Dash’s approach to banking is based on a system of connected wallets, one which creates a financial ecosystem where banks, MNOs and mobile money platforms can transact.
On the consumers’ end, it is about being able to use a single channel for financial transactions while moving across the continent. Basically, the startup exists to facilitate interoperability among the continent’s fast growing mobile money markets.
From the looks of it, Dash was founded in 2019. has been operational in Ghana since then, but is headquartered in New York The company raised USD 500 K in pre-seed early last year and is currently taking part in Techstars Toronto, a widely sought-after accelerator program based in Canada. In some reports, Dash is billed as “the AliPay for Africa” due to its play with connected wallets.
Ghana’s central bank, apart from requesting a halt in the company’s operations, has also directed the other financial services providers who partner with Dash.
Recall, the fintech specializes in an ecosystem of connected wallets, where platforms such as Kenya’s M-PESA, MTN Momo in Ghana, and debit/credit card accounts are catered to.
Naturally, Dash’s customers are in Ghana, Kenya, and Nigeria, and they can interconnect their conventional bank or mobile money accounts to do everything from paying utility bills to sending and receiving money to and from others; It has a multi-currency feature which enables this. Meanwhile, there has been no publicly shared response from Dash.

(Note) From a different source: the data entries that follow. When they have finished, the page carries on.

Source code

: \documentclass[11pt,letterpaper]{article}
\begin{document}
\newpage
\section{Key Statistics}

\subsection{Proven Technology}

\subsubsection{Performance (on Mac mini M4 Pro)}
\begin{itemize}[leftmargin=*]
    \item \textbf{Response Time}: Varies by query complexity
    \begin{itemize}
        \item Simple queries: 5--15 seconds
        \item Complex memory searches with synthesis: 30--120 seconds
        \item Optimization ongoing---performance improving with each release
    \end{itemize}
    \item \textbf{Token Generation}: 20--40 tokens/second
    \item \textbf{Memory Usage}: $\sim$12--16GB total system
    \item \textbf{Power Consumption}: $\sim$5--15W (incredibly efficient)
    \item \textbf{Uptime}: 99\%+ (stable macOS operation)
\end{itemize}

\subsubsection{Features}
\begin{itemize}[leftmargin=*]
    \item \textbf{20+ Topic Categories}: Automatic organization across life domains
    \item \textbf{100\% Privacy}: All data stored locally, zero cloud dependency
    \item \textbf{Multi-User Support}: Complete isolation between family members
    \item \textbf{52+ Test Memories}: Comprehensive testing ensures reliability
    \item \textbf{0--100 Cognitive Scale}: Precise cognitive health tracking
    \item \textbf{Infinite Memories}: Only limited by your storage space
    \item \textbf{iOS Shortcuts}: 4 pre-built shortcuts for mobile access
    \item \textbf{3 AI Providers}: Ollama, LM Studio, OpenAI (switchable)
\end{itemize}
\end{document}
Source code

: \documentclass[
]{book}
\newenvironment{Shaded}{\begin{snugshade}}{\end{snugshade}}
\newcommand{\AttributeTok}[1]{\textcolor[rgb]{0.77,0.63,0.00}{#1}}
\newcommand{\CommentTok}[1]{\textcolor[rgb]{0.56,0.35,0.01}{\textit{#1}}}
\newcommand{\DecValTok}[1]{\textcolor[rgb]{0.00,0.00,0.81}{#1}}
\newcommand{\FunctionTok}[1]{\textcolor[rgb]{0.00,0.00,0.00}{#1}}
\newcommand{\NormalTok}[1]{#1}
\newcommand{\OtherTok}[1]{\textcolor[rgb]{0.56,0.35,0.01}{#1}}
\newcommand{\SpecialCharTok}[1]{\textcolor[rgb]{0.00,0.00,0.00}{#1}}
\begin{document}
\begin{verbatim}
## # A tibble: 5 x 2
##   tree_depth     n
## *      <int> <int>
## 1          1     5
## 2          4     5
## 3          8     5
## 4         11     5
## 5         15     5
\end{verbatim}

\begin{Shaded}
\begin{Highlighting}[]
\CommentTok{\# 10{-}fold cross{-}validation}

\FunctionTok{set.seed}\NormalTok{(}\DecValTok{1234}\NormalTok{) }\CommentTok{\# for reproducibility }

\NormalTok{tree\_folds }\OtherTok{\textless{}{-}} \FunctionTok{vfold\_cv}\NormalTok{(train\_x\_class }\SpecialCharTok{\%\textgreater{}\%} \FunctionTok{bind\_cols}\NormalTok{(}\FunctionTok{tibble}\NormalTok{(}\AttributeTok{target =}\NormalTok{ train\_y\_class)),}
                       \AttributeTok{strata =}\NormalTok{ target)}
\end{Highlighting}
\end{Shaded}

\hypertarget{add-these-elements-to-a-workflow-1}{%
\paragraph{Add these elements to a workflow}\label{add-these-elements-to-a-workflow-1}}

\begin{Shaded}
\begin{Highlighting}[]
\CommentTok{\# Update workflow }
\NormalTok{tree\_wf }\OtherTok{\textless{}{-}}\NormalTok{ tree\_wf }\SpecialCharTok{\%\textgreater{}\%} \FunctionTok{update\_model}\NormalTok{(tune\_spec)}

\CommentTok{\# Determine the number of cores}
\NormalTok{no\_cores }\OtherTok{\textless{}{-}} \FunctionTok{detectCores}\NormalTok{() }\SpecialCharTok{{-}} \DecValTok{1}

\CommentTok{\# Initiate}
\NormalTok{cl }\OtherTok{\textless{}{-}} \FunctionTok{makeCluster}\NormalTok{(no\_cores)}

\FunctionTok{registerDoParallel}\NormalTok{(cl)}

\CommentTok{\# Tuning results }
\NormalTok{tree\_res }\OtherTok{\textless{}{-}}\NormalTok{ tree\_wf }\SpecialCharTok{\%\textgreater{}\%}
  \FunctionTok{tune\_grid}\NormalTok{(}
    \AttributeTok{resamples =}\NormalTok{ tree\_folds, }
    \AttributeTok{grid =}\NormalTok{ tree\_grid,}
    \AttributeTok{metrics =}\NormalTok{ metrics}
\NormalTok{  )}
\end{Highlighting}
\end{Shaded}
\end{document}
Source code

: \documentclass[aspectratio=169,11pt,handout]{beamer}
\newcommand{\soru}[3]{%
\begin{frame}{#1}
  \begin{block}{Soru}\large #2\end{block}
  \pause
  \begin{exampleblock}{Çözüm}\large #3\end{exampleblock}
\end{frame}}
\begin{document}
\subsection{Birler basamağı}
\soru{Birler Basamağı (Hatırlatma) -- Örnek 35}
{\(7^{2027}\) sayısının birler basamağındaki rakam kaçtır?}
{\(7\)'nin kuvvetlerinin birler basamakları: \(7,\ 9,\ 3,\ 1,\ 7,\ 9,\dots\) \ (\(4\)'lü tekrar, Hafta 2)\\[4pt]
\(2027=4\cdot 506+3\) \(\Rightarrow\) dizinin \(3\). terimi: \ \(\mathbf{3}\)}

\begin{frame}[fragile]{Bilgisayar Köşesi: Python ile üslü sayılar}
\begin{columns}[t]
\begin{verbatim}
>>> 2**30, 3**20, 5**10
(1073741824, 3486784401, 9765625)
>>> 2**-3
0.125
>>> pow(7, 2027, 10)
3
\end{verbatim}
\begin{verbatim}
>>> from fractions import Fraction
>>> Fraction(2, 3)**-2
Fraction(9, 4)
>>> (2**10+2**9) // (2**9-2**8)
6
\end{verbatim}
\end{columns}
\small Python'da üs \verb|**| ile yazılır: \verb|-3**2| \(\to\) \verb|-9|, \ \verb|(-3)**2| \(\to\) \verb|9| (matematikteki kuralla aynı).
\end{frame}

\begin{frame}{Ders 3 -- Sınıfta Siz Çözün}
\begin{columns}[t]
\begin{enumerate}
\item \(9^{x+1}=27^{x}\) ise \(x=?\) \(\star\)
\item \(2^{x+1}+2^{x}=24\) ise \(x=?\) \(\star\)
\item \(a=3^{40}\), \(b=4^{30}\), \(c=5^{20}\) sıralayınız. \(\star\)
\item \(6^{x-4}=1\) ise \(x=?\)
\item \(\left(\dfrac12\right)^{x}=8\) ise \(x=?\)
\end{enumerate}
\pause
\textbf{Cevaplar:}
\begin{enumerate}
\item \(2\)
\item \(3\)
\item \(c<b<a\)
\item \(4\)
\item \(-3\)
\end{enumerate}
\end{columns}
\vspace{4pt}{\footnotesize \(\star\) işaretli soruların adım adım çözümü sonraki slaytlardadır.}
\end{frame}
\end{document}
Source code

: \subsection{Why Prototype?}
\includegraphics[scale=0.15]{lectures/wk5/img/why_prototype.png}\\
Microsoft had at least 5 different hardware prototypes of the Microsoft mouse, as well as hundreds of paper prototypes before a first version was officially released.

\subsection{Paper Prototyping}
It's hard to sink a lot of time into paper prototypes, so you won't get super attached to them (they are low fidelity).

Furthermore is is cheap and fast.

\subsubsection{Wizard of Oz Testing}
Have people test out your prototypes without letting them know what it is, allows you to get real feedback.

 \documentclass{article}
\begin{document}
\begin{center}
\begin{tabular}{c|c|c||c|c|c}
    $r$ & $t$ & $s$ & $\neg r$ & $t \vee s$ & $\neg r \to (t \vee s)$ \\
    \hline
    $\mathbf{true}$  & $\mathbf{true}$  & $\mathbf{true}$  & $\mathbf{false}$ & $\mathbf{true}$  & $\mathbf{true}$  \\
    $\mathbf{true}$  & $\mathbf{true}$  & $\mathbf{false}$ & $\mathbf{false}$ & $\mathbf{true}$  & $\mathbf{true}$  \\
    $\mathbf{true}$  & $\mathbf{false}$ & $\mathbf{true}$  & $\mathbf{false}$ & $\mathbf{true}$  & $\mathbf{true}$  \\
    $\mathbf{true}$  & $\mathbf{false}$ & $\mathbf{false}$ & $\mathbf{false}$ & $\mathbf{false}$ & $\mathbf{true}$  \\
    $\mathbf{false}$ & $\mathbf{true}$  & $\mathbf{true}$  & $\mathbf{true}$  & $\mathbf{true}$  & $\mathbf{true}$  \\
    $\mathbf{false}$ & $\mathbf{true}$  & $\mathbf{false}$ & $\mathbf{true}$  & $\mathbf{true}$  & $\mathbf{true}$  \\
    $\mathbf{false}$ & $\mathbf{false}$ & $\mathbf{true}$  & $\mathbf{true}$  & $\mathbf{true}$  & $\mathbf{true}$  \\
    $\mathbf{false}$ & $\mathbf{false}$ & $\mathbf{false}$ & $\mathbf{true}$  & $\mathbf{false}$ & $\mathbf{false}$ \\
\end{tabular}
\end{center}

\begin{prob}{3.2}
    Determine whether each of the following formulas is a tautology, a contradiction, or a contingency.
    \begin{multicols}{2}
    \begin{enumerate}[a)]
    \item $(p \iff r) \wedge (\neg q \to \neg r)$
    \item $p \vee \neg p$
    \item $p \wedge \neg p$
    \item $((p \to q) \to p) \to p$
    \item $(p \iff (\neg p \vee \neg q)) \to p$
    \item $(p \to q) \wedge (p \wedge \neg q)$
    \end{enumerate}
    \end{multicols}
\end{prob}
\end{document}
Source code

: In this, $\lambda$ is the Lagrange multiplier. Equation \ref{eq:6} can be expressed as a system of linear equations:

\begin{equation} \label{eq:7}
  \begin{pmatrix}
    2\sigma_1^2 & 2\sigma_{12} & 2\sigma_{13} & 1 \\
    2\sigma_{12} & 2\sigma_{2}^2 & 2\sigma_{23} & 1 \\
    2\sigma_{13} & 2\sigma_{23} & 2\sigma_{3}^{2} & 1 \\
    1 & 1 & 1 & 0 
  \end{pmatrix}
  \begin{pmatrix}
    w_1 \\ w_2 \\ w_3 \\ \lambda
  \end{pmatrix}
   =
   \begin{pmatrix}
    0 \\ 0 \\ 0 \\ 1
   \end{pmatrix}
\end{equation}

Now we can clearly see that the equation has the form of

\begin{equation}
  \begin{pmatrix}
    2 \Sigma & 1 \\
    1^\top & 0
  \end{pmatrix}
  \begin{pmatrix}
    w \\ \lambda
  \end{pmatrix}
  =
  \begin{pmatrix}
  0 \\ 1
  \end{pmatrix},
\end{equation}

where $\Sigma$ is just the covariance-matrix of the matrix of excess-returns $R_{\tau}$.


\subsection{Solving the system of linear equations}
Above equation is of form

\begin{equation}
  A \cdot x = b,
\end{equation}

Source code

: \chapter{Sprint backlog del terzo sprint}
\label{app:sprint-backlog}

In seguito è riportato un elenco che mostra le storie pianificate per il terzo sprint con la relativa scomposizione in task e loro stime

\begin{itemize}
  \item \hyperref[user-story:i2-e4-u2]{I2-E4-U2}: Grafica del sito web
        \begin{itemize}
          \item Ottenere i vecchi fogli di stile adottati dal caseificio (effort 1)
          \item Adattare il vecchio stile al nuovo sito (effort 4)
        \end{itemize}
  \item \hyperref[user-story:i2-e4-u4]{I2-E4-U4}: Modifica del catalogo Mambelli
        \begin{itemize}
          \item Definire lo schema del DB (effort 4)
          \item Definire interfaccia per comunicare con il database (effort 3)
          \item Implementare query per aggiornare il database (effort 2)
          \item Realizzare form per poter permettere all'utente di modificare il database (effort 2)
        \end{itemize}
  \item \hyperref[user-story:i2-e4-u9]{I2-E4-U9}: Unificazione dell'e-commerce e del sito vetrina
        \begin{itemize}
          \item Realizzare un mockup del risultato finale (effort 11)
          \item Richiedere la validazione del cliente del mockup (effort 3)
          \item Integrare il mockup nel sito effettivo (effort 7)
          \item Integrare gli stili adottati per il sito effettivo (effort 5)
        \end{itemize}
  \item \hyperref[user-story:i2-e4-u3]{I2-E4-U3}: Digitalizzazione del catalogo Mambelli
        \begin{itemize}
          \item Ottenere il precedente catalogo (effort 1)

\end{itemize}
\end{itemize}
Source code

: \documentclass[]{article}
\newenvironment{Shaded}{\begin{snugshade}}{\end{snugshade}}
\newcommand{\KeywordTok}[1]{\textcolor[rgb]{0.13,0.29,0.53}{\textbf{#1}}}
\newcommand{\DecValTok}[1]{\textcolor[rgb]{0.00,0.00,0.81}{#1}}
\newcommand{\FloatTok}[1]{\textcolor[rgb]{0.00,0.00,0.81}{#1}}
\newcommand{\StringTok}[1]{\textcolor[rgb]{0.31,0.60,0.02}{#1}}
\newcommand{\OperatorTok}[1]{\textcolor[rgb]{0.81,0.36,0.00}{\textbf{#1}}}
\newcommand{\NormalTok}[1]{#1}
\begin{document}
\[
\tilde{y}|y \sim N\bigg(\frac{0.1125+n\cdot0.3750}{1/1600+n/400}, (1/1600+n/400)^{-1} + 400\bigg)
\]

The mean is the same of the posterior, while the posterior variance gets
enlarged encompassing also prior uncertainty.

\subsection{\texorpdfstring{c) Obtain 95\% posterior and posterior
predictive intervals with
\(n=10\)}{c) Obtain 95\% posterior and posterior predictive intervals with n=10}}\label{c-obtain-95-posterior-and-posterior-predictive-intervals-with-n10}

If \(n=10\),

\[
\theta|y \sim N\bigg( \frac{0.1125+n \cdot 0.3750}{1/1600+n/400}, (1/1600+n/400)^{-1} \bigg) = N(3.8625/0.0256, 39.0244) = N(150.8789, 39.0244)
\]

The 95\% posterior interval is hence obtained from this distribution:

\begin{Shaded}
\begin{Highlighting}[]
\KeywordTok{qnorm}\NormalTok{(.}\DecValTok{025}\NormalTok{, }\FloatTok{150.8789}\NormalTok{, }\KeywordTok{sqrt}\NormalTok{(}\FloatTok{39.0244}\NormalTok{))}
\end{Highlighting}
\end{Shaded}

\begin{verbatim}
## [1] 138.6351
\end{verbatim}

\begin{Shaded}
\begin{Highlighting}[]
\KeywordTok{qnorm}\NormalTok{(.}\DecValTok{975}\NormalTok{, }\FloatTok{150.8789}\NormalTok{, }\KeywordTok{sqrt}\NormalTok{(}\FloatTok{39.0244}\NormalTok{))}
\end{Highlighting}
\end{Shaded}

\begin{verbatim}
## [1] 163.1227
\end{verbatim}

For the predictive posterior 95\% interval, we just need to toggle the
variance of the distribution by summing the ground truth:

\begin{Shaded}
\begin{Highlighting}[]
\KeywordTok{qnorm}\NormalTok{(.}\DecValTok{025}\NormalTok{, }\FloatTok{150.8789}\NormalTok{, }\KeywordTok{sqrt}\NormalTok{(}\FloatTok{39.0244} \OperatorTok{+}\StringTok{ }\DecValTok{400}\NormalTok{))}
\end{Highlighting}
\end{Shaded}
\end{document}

Given the role mobile money plays in the African fintech boom, there is bound to be potential in the market Dash is building for. Besides the often-told success story of Safaricom’s nearly immortalized M-PESA, mobile money has led to the birth of Senegal’s Wave, the first-ever unicorn out of Francophone Africa. After all, mobile money is more popular in Africa than anywhere else.
Ghana’s tech scene is nascent yet increasingly basking in investor attention, with fintech at the helm of the industry’s venture capital affairs. Names such as Float, OZE, and Zeepay have recently taken early-stage money from investors.
According to our report, out of the USD 28.35 M raised by Ghanaian startups in 2021, fintech accounted for 9.81 M—making it the country’s second-most funded sector, after only agritech.
While this is the first time the BoG is making such a move, fintechs in Ghana’s closest West African neighbor seem to have it good with the central bank.
On different occasions, Flutterwave and Chipper Cash—both of whom are already unicorns—have extolled the management of the Central Bank of Nigeria for the friendly policies and cooperation which aided their success. In this market, wealthtech and crypto are the markets the authorities seemingly address with iron fists.
Dash has been asked to apply for approval in order to resume operations, else the company risks playing beyond the purview of the nation’s financial regulation.
In a somewhat related spin of events, it remains a conundrum how a large batch of African tech startups were unceremoniously disrupted from utilizing the services of Mercury Bank, a United States-based digital bank for startups. So far, Mercury has been vague as to why the accounts of these local companies were restricted.